USYK: FURY BEZ PROBLEMÓW POKONA NGANNOU, KONTRAKTY PODPISANE
Aleksander Usyk (21-0, 14 KO) potwierdził, że będzie tuż przy ringu w Arabii Saudyjskiej podczas walki Tysona Fury'ego (33-0-1, 24 KO) z Francisem Ngannou. Czyżby szybkie ogłoszenia?
Fury spotka się z Ngannou 28 października. Kolejną przeszkodą mistrza WBC ma być właśnie Ukrainiec, champion IBF, WBA i WBO.
- Chciałbym, żeby nasza potyczka o tytuł bezdyskusyjnego mistrza świata wagi ciężkiej odbyła się już w grudniu. I choć jest już podpisana, kontrakty są gotowe, to wątpię, żeby do niej doszło aż tak szybko - przyznał Usyk, który nie widzi żadnego zagrożenia ze strony dawnego mistrza UFC. Bo chyba już tylko on mógłby stanąć na drodze tej unifikacji.
- Dla Fury'ego to będzie bułka z masłem.
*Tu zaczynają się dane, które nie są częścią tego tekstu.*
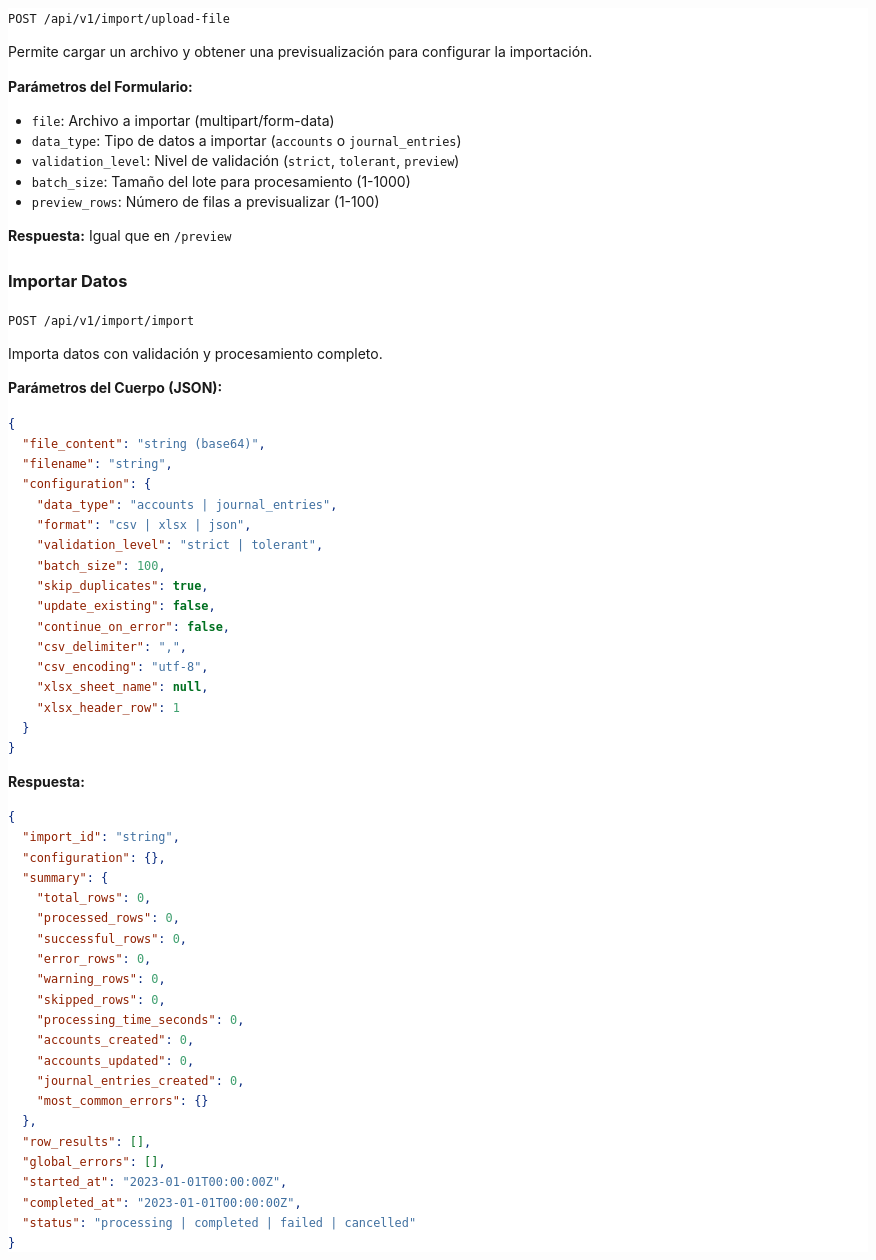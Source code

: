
```http
POST /api/v1/import/upload-file
```

Permite cargar un archivo y obtener una previsualización para configurar la importación.

**Parámetros del Formulario:**
- `file`: Archivo a importar (multipart/form-data)
- `data_type`: Tipo de datos a importar (`accounts` o `journal_entries`)
- `validation_level`: Nivel de validación (`strict`, `tolerant`, `preview`)
- `batch_size`: Tamaño del lote para procesamiento (1-1000)
- `preview_rows`: Número de filas a previsualizar (1-100)

**Respuesta:** Igual que en `/preview`

### Importar Datos

```http
POST /api/v1/import/import
```

Importa datos con validación y procesamiento completo.

**Parámetros del Cuerpo (JSON):**
```json
{
  "file_content": "string (base64)",
  "filename": "string",
  "configuration": {
    "data_type": "accounts | journal_entries",
    "format": "csv | xlsx | json",
    "validation_level": "strict | tolerant",
    "batch_size": 100,
    "skip_duplicates": true,
    "update_existing": false,
    "continue_on_error": false,
    "csv_delimiter": ",",
    "csv_encoding": "utf-8",
    "xlsx_sheet_name": null,
    "xlsx_header_row": 1
  }
}
```

**Respuesta:**
```json
{
  "import_id": "string",
  "configuration": {},
  "summary": {
    "total_rows": 0,
    "processed_rows": 0,
    "successful_rows": 0,
    "error_rows": 0,
    "warning_rows": 0,
    "skipped_rows": 0,
    "processing_time_seconds": 0,
    "accounts_created": 0,
    "accounts_updated": 0,
    "journal_entries_created": 0,
    "most_common_errors": {}
  },
  "row_results": [],
  "global_errors": [],
  "started_at": "2023-01-01T00:00:00Z",
  "completed_at": "2023-01-01T00:00:00Z",
  "status": "processing | completed | failed | cancelled"
}
```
Ngannou prawdopodobnie ma na tyle siły, żeby przewrócić Tysona, ale jak taki nowicjusz miałby pokonać dwumetrowego giganta, który siedzi w boksie ponad dwie dekady? Nie mam wątpliwości, że Fury to wygra i to bez problemów - dodał Usyk.
Niech to będzie już za nami i ogłoszą w końcu unifikację, bo rzygać się chce od tej telenoweli.